I'm finding that feeding my little guy leaves me with bits and pieces of this and that. You see, I want him to have lots of variety. Yet, he eats only tiny bites. So...leftover this and that in the fridge and freezer! I don't want to throw it away, so I'm finding things to do with the leftovers. In this case, I had leftover pumpkin...and happened to have some very ripe bananas. Hhhhmmm...I wondered if G will like muffins. He does!
These are delicious and perfectly nutritious muffins with no added sugar or salt.
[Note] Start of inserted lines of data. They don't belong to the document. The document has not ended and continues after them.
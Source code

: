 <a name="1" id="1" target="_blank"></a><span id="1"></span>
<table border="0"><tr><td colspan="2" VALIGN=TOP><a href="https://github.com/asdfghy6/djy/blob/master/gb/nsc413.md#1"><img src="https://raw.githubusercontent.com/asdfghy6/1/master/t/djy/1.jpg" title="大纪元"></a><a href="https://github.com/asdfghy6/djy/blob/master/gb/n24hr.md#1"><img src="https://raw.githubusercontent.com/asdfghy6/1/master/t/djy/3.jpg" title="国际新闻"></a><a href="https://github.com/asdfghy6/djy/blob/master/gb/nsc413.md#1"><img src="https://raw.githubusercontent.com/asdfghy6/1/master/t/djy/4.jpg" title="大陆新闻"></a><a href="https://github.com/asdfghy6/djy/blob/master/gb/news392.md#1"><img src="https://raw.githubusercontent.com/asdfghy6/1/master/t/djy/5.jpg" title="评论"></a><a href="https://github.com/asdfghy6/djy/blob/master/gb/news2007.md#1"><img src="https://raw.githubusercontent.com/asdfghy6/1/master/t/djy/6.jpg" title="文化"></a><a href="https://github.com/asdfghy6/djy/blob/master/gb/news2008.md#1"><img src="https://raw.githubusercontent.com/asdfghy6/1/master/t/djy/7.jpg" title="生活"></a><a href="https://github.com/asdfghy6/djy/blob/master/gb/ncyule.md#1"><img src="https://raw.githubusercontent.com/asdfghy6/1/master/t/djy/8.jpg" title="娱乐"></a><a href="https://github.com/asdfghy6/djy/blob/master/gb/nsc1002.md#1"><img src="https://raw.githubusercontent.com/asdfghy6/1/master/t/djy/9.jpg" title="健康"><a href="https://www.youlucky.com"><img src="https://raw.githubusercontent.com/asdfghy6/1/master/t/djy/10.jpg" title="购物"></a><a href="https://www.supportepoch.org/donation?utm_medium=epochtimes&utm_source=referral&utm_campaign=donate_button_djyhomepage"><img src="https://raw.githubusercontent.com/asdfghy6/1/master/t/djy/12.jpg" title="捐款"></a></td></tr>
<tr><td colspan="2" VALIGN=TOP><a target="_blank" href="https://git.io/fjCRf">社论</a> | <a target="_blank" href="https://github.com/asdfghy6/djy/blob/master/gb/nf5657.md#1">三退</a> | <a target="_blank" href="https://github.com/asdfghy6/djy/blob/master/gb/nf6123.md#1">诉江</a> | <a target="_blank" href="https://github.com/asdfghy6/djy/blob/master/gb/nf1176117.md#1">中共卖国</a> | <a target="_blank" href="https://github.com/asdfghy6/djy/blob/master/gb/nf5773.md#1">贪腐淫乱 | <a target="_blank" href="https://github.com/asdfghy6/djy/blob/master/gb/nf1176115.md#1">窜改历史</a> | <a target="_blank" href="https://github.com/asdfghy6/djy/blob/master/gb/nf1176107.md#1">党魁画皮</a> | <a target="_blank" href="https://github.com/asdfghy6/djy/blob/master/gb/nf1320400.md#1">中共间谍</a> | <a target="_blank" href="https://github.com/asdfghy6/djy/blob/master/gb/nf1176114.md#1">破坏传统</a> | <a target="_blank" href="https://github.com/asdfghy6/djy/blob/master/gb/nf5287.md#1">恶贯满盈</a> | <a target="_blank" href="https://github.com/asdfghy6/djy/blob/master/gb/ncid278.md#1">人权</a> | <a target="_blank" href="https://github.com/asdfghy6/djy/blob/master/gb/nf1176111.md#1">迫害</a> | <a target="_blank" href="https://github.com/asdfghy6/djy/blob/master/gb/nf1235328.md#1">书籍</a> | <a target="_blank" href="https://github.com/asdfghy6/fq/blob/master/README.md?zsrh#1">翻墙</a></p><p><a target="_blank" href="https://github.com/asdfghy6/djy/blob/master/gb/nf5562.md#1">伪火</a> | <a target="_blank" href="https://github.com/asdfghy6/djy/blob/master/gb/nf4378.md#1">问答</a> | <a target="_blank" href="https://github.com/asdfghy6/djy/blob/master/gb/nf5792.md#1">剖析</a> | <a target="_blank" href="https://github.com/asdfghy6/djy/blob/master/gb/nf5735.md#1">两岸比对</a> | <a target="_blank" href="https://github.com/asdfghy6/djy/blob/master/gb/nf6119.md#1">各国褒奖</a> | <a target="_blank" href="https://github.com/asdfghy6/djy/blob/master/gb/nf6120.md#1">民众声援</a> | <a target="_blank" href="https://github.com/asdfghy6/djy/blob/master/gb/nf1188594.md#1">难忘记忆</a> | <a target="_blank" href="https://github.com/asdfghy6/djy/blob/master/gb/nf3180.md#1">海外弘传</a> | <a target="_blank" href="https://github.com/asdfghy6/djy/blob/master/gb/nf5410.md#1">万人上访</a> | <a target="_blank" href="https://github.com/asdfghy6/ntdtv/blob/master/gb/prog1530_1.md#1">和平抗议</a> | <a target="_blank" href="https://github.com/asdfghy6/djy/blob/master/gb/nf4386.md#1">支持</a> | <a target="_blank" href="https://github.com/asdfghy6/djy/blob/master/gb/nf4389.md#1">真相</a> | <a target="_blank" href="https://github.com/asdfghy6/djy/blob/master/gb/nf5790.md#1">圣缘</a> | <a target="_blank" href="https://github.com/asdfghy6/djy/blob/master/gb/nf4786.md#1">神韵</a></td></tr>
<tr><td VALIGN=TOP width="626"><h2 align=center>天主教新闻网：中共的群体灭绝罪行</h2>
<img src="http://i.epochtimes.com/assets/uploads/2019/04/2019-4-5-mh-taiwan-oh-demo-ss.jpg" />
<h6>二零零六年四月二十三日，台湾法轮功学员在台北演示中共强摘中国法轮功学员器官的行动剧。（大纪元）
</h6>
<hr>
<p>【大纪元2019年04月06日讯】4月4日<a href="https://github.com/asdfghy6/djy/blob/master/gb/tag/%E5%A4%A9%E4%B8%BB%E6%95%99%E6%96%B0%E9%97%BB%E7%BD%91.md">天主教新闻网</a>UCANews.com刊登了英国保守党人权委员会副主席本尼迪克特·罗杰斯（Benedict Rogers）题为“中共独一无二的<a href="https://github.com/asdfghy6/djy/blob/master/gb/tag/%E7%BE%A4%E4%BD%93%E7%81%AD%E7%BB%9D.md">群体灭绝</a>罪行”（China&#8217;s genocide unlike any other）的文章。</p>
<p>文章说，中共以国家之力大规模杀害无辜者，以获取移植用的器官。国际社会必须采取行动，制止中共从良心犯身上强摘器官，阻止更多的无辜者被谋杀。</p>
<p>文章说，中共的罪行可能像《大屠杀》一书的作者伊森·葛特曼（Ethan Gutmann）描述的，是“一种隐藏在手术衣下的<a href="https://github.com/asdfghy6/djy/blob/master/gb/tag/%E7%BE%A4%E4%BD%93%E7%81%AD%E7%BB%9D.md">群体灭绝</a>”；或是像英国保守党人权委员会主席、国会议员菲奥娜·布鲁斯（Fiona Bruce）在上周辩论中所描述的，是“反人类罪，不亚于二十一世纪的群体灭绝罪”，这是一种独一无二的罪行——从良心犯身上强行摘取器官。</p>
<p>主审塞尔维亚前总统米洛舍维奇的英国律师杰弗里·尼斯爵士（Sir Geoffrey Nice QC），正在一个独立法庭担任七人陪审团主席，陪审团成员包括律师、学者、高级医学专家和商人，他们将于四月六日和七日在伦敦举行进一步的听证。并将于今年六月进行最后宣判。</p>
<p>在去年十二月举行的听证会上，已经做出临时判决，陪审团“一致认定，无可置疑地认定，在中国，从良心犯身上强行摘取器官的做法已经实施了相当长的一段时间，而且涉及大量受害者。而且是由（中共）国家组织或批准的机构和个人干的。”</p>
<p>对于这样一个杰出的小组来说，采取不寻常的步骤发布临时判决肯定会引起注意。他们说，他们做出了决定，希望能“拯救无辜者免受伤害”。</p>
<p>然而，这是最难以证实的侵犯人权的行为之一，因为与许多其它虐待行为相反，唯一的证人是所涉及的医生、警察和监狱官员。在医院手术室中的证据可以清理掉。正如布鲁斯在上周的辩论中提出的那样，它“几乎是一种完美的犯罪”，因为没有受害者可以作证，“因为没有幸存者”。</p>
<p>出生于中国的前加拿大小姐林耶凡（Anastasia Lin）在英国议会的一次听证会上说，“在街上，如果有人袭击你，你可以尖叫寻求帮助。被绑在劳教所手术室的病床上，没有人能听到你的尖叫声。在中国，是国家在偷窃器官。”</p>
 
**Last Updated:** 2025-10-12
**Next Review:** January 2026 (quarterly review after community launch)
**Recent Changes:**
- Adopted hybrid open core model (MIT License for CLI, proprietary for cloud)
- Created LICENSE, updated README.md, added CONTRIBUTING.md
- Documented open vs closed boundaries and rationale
I feel great about feeding them to my little guy and my big guy too. I modified them from here (a very cute blog too!).
Set your oven for 350 degrees. Then, mix these wet ingredients together in medium bowl.
3 ripe bananas, mashed
1 cup pumpkin puree
1 egg
1/3 cup olive oil
splash of vanilla
Mix these dry ingredients together in a large bowl.
1 1/2 cups whole wheat flour
1 teaspoon baking powder
1 teaspoon baking soda
1 Tablespoon cinnamon
Then, add the wet ingredients to the dry ingredients. Divide evenly (ish) into 12 muffin tins and bake about 20 minutes or until done.
These are delicious. Just a tiny bit sweet. Super nutrient rich! Perfect for slathering with peanut butter and eating for breakfast or serving warm alongside dinner. Yum! Be healthy!